Woher stammen die Werke?
Karolina Kühn: Die Exponate stammen aus ganz unterschiedlichen Archiven und von diversen Leihgeber*innen. Unter den Kunstwerken gibt es historische Positionen und neue Arbeiten, die teilweise eigens für die Ausstellung entstanden sind. Zu den historischen Exponaten zählen Ego-Dokumente, Selbstzeugnisse oder Zeitschriften, die von privaten Leihgeber*innen oder von verschiedenen Archiven zur Verfügung gestellt wurden. Dabei sind die selbstorganisierten Archive aus der queeren Szene besonders hervorzuheben, wie zum Beispiel das Forum Queeres Archiv hier in München.
Wieso habt ihr euch dazu entschieden, gerade diese Ausstellung anhand des Storytellings auch online erfahrbar zu machen?
Ilona Holzmeier: Uns war schnell klar, dass wir der Geschichte von LGBTIQ+ größere Sichtbarkeit verleihen wollen. Und da war es für uns wichtig, dass wir Menschen, die nicht zu uns ins Museum kommen können, sei es aus Zeit – oder Mobilitätsgründen oder wenn einfach die Affinität für klassische Ausstellungen fehlt, nicht ausschließen. Außerdem gibt es das Storytelling auch auf Englisch, damit dieses vielschichtige Thema auch international noch mehr Sichtbarkeit erfährt. Wir mussten uns dabei selbstverständlich auf den Kern der Ausstellung konzentrieren, weswegen im Storytelling viel weniger Exponate zu sehen sind als in der Ausstellung. So hat man aber trotzdem die Möglichkeit, sich in einer überschaubaren Form mit der Thematik zu beschäftigen. Das Storytelling wird zudem auch nach Ausstellungsende online bleiben und ist somit für unterschiedliche Zielgruppen sehr gut nutzbar. Beispielsweise für Lehrkräfte, die das Thema gerne in den Unterricht einbauen möchten. Karolina Kühn: Wir werden auch wirklich häufig gefragt, ob die Ausstellung wandert, und das wird sie leider nicht tun, aber wir können zumindest immer auf das Storytelling verweisen, was mich sehr freut.

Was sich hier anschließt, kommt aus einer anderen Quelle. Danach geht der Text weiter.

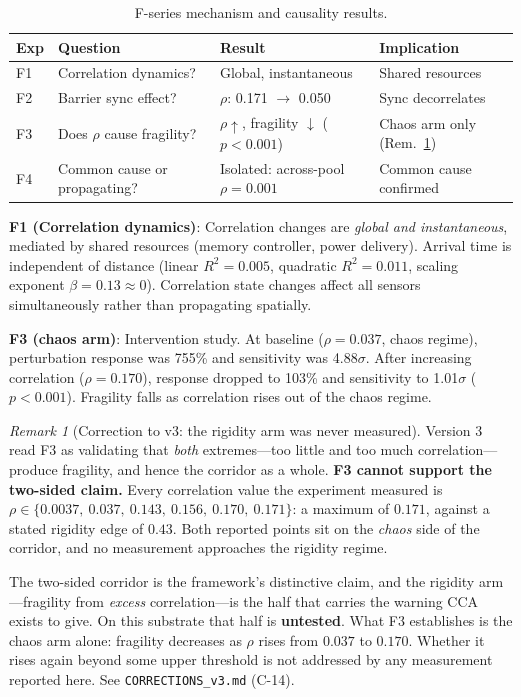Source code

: \documentclass[11pt,a4paper]{article}
\theoremstyle{definition}
\theoremstyle{remark}
\newtheorem{remark}{Remark}[section]
\begin{document}
\begin{table}[H]
\centering
\small
\begin{tabular}{>{\raggedright}p{} >{\raggedright}p{} >{\raggedright}p{} >{\raggedright\arraybackslash}p{}}
\toprule
\textbf{Exp} & \textbf{Question} & \textbf{Result} & \textbf{Implication} \\
\midrule
F1 & Correlation dynamics? & Global, instantaneous & Shared resources \\
F2 & Barrier sync effect? & $\rho$: 0.171 $\to$ 0.050 & Sync decorrelates \\
F3 & Does $\rho$ cause fragility? & $\rho \uparrow$, fragility $\downarrow$ ($p < 0.001$) & Chaos arm only (Rem.~\ref{rem:corridor-arm}) \\
F4 & Common cause or propagating? & Isolated: across-pool $\rho = 0.001$ & Common cause confirmed \\
\bottomrule
\end{tabular}
\caption{F-series mechanism and causality results.}
\end{table}

\textbf{F1 (Correlation dynamics)}: Correlation changes are \textit{global and instantaneous}, mediated by shared resources (memory controller, power delivery). Arrival time is independent of distance (linear $R^2 = 0.005$, quadratic $R^2 = 0.011$, scaling exponent $\beta = 0.13 \approx 0$). Correlation state changes affect all sensors simultaneously rather than propagating spatially.

\textbf{F3 (chaos arm)}: Intervention study. At baseline ($\rho = 0.037$, chaos regime), perturbation response was 755\% and sensitivity was 4.88$\sigma$. After increasing correlation ($\rho = 0.170$), response dropped to 103\% and sensitivity to 1.01$\sigma$ ($p < 0.001$). Fragility falls as correlation rises out of the chaos regime.

\begin{remark}[Correction to v3: the rigidity arm was never measured]
\label{rem:corridor-arm}
Version 3 read F3 as validating that \emph{both} extremes---too little and too much correlation---produce fragility, and hence the corridor as a whole. \textbf{F3 cannot support the two-sided claim.} Every correlation value the experiment measured is $\rho \in \{0.0037,\ 0.037,\ 0.143,\ 0.156,\ 0.170,\ 0.171\}$: a maximum of $0.171$, against a stated rigidity edge of $0.43$. Both reported points sit on the \emph{chaos} side of the corridor, and no measurement approaches the rigidity regime.

The two-sided corridor is the framework's distinctive claim, and the rigidity arm---fragility from \emph{excess} correlation---is the half that carries the warning CCA exists to give. On this substrate that half is \textbf{untested}. What F3 establishes is the chaos arm alone: fragility decreases as $\rho$ rises from $0.037$ to $0.170$. Whether it rises again beyond some upper threshold is not addressed by any measurement reported here. See \texttt{CORRECTIONS\_v3.md} (C-14).
\end{remark}
\end{document}
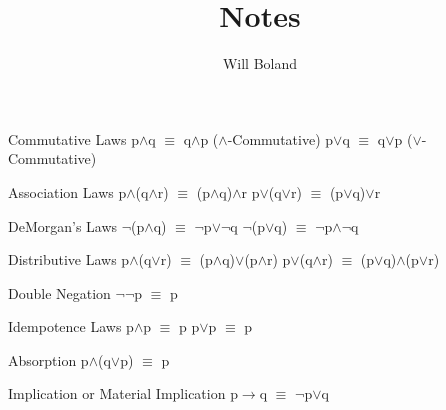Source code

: \documentclass{article}
\begin{document}
\title{Notes}
\author{Will Boland}
\maketitle

Commutative Laws\newline
p$\wedge$q $\equiv$ q$\wedge$p ($\wedge$-Commutative)\newline
p$\lor$q $\equiv$ q$\lor$p ($\lor$-Commutative)\newline\newline

Association Laws\newline
p$\wedge$(q$\wedge$r) $\equiv$ (p$\wedge$q)$\wedge$r\newline
p$\lor$(q$\lor$r) $\equiv$ (p$\lor$q)$\lor$r\newline\newline

DeMorgan's Laws\newline
$\neg$(p$\wedge$q) $\equiv$ $\neg$p$\lor$$\neg$q\newline
$\neg$(p$\lor$q) $\equiv$ $\neg$p$\wedge$$\neg$q\newline\newline

Distributive Laws\newline
p$\wedge$(q$\lor$r) $\equiv$ (p$\wedge$q)$\lor$(p$\wedge$r)\newline
p$\lor$(q$\wedge$r) $\equiv$ (p$\lor$q)$\wedge$(p$\lor$r)\newline\newline

Double Negation\newline
$\neg$$\neg$p $\equiv$ p \newline\newline

Idempotence Laws\newline
p$\wedge$p $\equiv$ p\newline
p$\lor$p $\equiv$ p\newline\newline

Absorption\newline
p$\wedge$(q$\lor$p) $\equiv$ p\newline\newline

Implication or Material Implication\newline
p$\rightarrow$q $\equiv$ $\neg$p$\lor$q\newline\newline
\end{document}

Inwiefern spielt die Kunst denn eine tragende Rolle in der Sichtbarkeit von Queerness?
Karolina Kühn: Künstlerische Positionen spielen auf jeden Fall eine große Rolle. Wenn man zurückschaut, gerade so in die 1920er Jahre und dabei auf die unterschiedlichen Ästhetiken der Kunstströmungen blickt, blitzt immer wieder die Ästhetik auf, die das verkörpert, was wir heute als queer bezeichnen würden – eine queere Ästhetik. Man findet eine große Vielfalt an Werken, die vielleicht auch eine gewisse Utopie von dem verkörpern, was historisch eben noch nicht sein durfte (nach Gesetz), aber natürlich war! Und jetzt für die Ausstellung haben wir verschiedene Künstler*innen eingeladen, die sich auf verschiedensten Wegen mit queerer Geschichte auseinandersetzen. Auch für mich war es sehr spannend zu sehen, wie unterschiedlich die Zugänge sind. Aber das, was die meisten eint, ist eben der genaue Blick in die Vergangenheit, ins Archiv. Teilweise auch die Arbeit mit Spuren von Ahnen, wie man vielleicht sagen könnte, und dann die Übersetzung in die ganz eigene künstlerische Herangehensweise.
Wie haben sich damals sprachliche Codes und Tarnbezeichnungen in der queeren Community verbreitet und welche gab es?
Karolina Kühn: Es war für uns sehr wichtig zu zeigen, dass es queere Selbstbezeichnungen immer schon gegeben hat und dass diese sich auch stets verändert haben. Das Wort queer gab es zu dieser Zeit noch nicht, bzw. wurde es dann später erst mal despektierlich verwendet. Aber es existierten ganz unterschiedliche Selbstbezeichnungen, die man auch in den Dokumenten wiederfindet. Sofern wir das wissen, verwenden wir in der Ausstellung auch die Begriffe, mit denen sich die Menschen selbst bezeichnet haben. Zusätzlich gibt es für die Besucher*innen ein Glossar, womit sie sich ein bisschen orientieren können. Heute unbekannte Begriffe sind beispielsweise „Urning“ oder „Urninde“, für schwule Männer und lesbische Frauen. Oder „Freundling“ und „Freundin“. Es gab auch einige Ausdrücke für trans* Personen, die heute so nicht mehr verwendet werden. In der Ausstellung gehen wir da in die Tiefe und erklären diese Begriffe und versuchen sie auch für die Welt heute fassbar zu machen.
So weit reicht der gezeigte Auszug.